Texto de Lauro Machado Coelho publicado na edição de dezembro de 2000 na Revista CONCERTO
A resposta de Benjamin Britten ao pedido do Festival de Coventry, em 1962, de uma peça para a consagração da Catedral de São Miguel, foi o Réquiem de Guerra, em que ele combina o texto latino da Missa dos Mortos com um ciclo de canções sobre poemas pacifistas de Wilfred Owen, que constituem uma perturbadora reflexão sobre o absurdo da guerra. O War Requiem leva à culminação preocupações humanitárias e experiências estéticas iniciadas com a Ballad of Heroes, de 1939, e a Sinfonia de Réquiem de 1940. Britten o destinava a seus amigos Peter Pears, Dietrich FischerDieskau e Galina Vishniévskaia – mas, como o governo soviético não permitiu a esta última ausentar-se da Rússia, foi Heather Harper quem a substituiu, na estreia, em março de 1962. Ao lado do Dream of Gerontius de Elgar ou do Belshazzar's Feast de William Walton, o Réquiem de Guerra é uma das maiores obras do repertório coral britânico neste século.
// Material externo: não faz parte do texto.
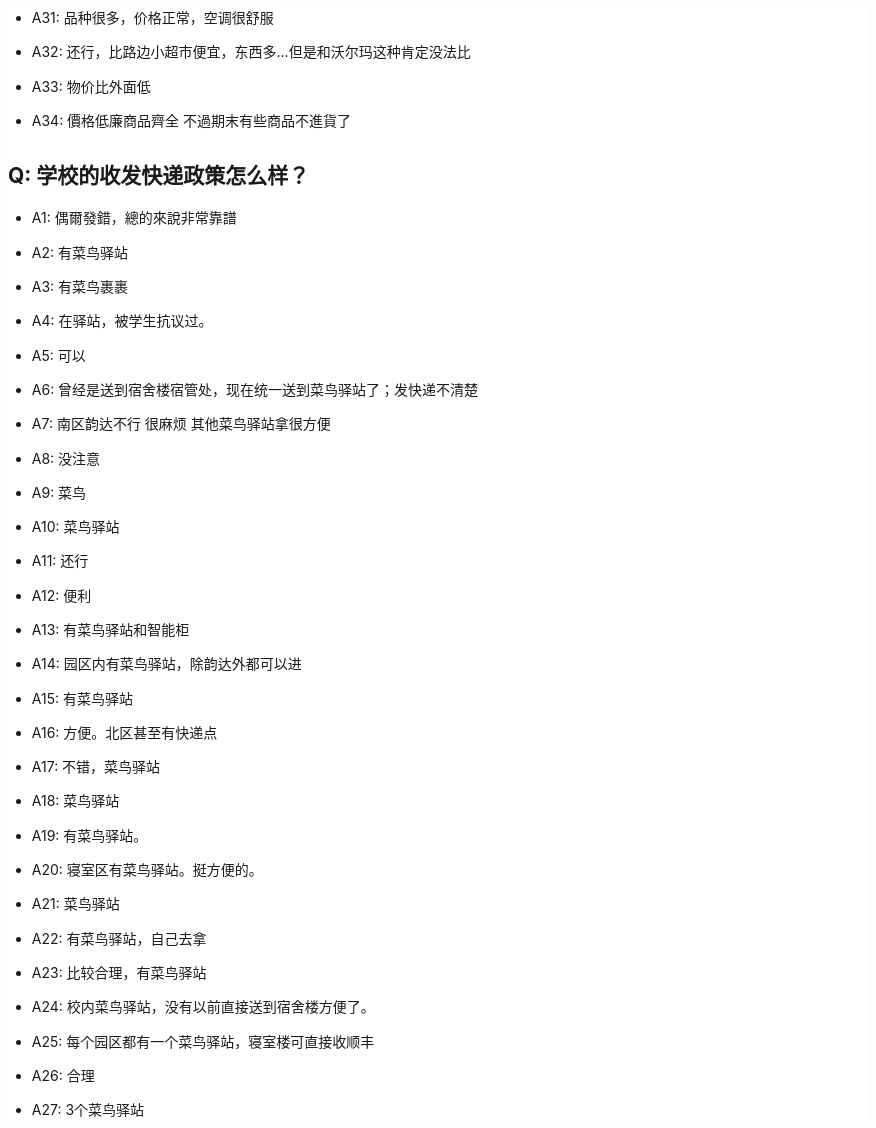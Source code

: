- A31: 品种很多，价格正常，空调很舒服

- A32: 还行，比路边小超市便宜，东西多…但是和沃尔玛这种肯定没法比

- A33: 物价比外面低

- A34: 價格低廉商品齊全 不過期末有些商品不進貨了

## Q: 学校的收发快递政策怎么样？

- A1: 偶爾發錯，總的來說非常靠譜

- A2: 有菜鸟驿站

- A3: 有菜鸟裹裹

- A4: 在驿站，被学生抗议过。

- A5: 可以

- A6: 曾经是送到宿舍楼宿管处，现在统一送到菜鸟驿站了；发快递不清楚

- A7: 南区韵达不行 很麻烦 其他菜鸟驿站拿很方便

- A8: 没注意

- A9: 菜鸟

- A10: 菜鸟驿站

- A11: 还行

- A12: 便利

- A13: 有菜鸟驿站和智能柜

- A14: 园区内有菜鸟驿站，除韵达外都可以进

- A15: 有菜鸟驿站

- A16: 方便。北区甚至有快递点

- A17: 不错，菜鸟驿站

- A18: 菜鸟驿站

- A19: 有菜鸟驿站。

- A20: 寝室区有菜鸟驿站。挺方便的。

- A21: 菜鸟驿站

- A22: 有菜鸟驿站，自己去拿

- A23: 比较合理，有菜鸟驿站

- A24: 校内菜鸟驿站，没有以前直接送到宿舍楼方便了。

- A25: 每个园区都有一个菜鸟驿站，寝室楼可直接收顺丰

- A26: 合理

- A27: 3个菜鸟驿站
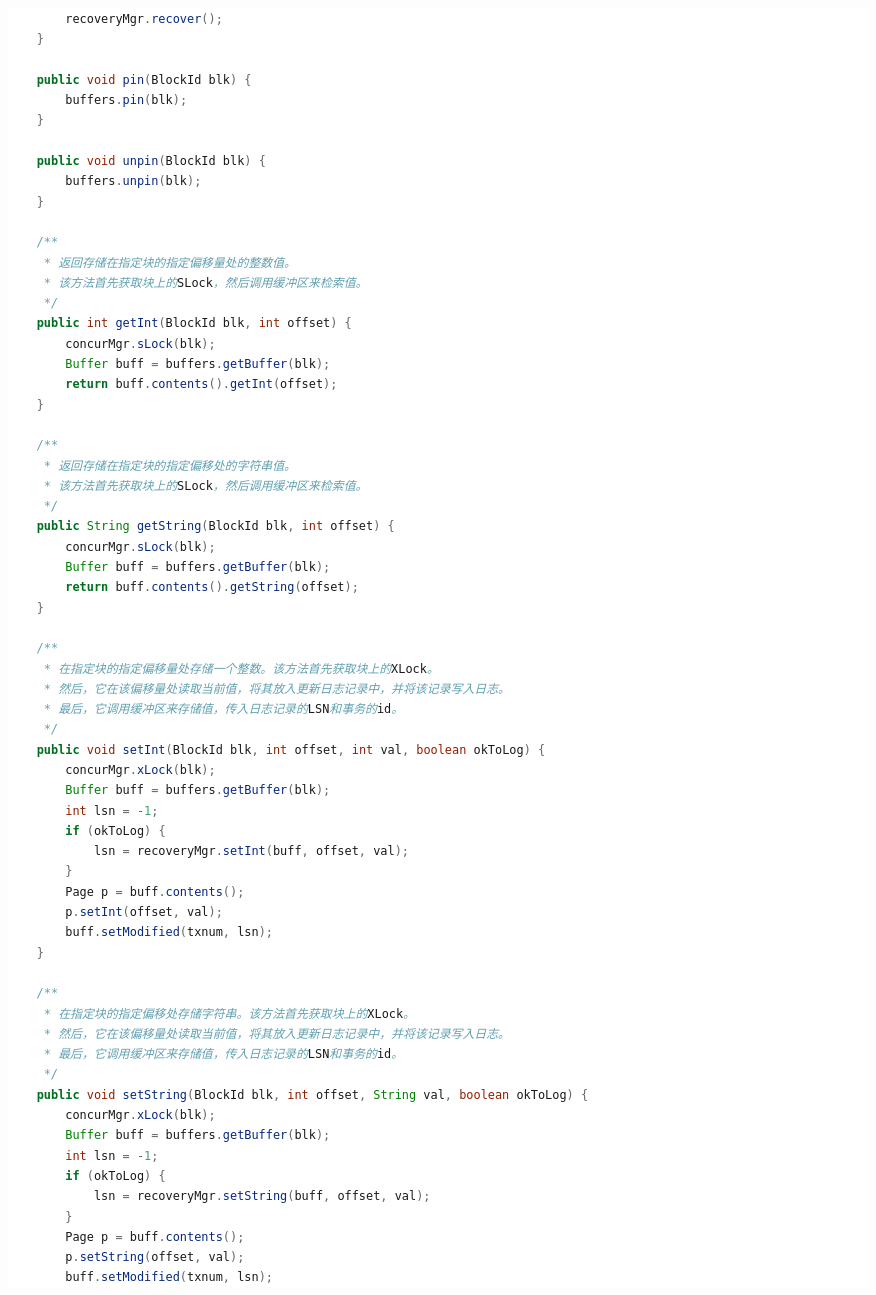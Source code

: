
 ```java
        recoveryMgr.recover();
    }

    public void pin(BlockId blk) {
        buffers.pin(blk);
    }

    public void unpin(BlockId blk) {
        buffers.unpin(blk);
    }

    /**
     * 返回存储在指定块的指定偏移量处的整数值。
     * 该方法首先获取块上的SLock，然后调用缓冲区来检索值。
     */
    public int getInt(BlockId blk, int offset) {
        concurMgr.sLock(blk);
        Buffer buff = buffers.getBuffer(blk);
        return buff.contents().getInt(offset);
    }

    /**
     * 返回存储在指定块的指定偏移处的字符串值。
     * 该方法首先获取块上的SLock，然后调用缓冲区来检索值。
     */
    public String getString(BlockId blk, int offset) {
        concurMgr.sLock(blk);
        Buffer buff = buffers.getBuffer(blk);
        return buff.contents().getString(offset);
    }

    /**
     * 在指定块的指定偏移量处存储一个整数。该方法首先获取块上的XLock。
     * 然后，它在该偏移量处读取当前值，将其放入更新日志记录中，并将该记录写入日志。
     * 最后，它调用缓冲区来存储值，传入日志记录的LSN和事务的id。
     */
    public void setInt(BlockId blk, int offset, int val, boolean okToLog) {
        concurMgr.xLock(blk);
        Buffer buff = buffers.getBuffer(blk);
        int lsn = -1;
        if (okToLog) {
            lsn = recoveryMgr.setInt(buff, offset, val);
        }
        Page p = buff.contents();
        p.setInt(offset, val);
        buff.setModified(txnum, lsn);
    }

    /**
     * 在指定块的指定偏移处存储字符串。该方法首先获取块上的XLock。
     * 然后，它在该偏移量处读取当前值，将其放入更新日志记录中，并将该记录写入日志。
     * 最后，它调用缓冲区来存储值，传入日志记录的LSN和事务的id。
     */
    public void setString(BlockId blk, int offset, String val, boolean okToLog) {
        concurMgr.xLock(blk);
        Buffer buff = buffers.getBuffer(blk);
        int lsn = -1;
        if (okToLog) {
            lsn = recoveryMgr.setString(buff, offset, val);
        }
        Page p = buff.contents();
        p.setString(offset, val);
        buff.setModified(txnum, lsn);
```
A música de Britten – e os poemas de Owen, considerados subversivos pelos nacionalistas – representam o extremo oposto ao patriotismo hidrófobo. É uma obra enérgica, animada pela indignação diante da crueldade e do sem sentido da guerra, e da compaixão pelos inocentes que são vítimas dela. Musicalmente, essa peça grandiosa – que toma como ponto de partida as sinfonias de Mahler que são também ciclos de canções – é extremamente complexa em sua construção de movimentos autocontidos, com sentido em si mesmo, mas que fazem parte de uma vasta estrutura integrada e orgânica. O Réquiem tem momentos chocantes, emocionantes, surpreendentes – como o episódio “quam olim Abrahae”, do Ofertório, em que Owen evoca o episódio de Abraão e Isaac fazendo com que, no fim, “o velho mate o seu filho e metade da semente da Europa, um a um ...”.
Essa visão de pesadelo e terror que converge, no final, para o canto dos irmãos inimigos, “I am the enemy you killed, my friend ... Let us sleep now”, e para o angustiado pedido de paz do “Libera me”. Com sua construção elaborada - a peça requer três solistas, coro adulto e coro infantil, uma orquestra grande e um conjunto de câmara, e órgão – o War Requiem marca um ponto de saturação e o encerramento de um ciclo na obra de Britten. Depois dele vem a fase de renovação espiritual e de ascetismo marcado pela influência do teatro japonês e da música oriental, que verá nascer obras como Curlew River e parábolas de igreja.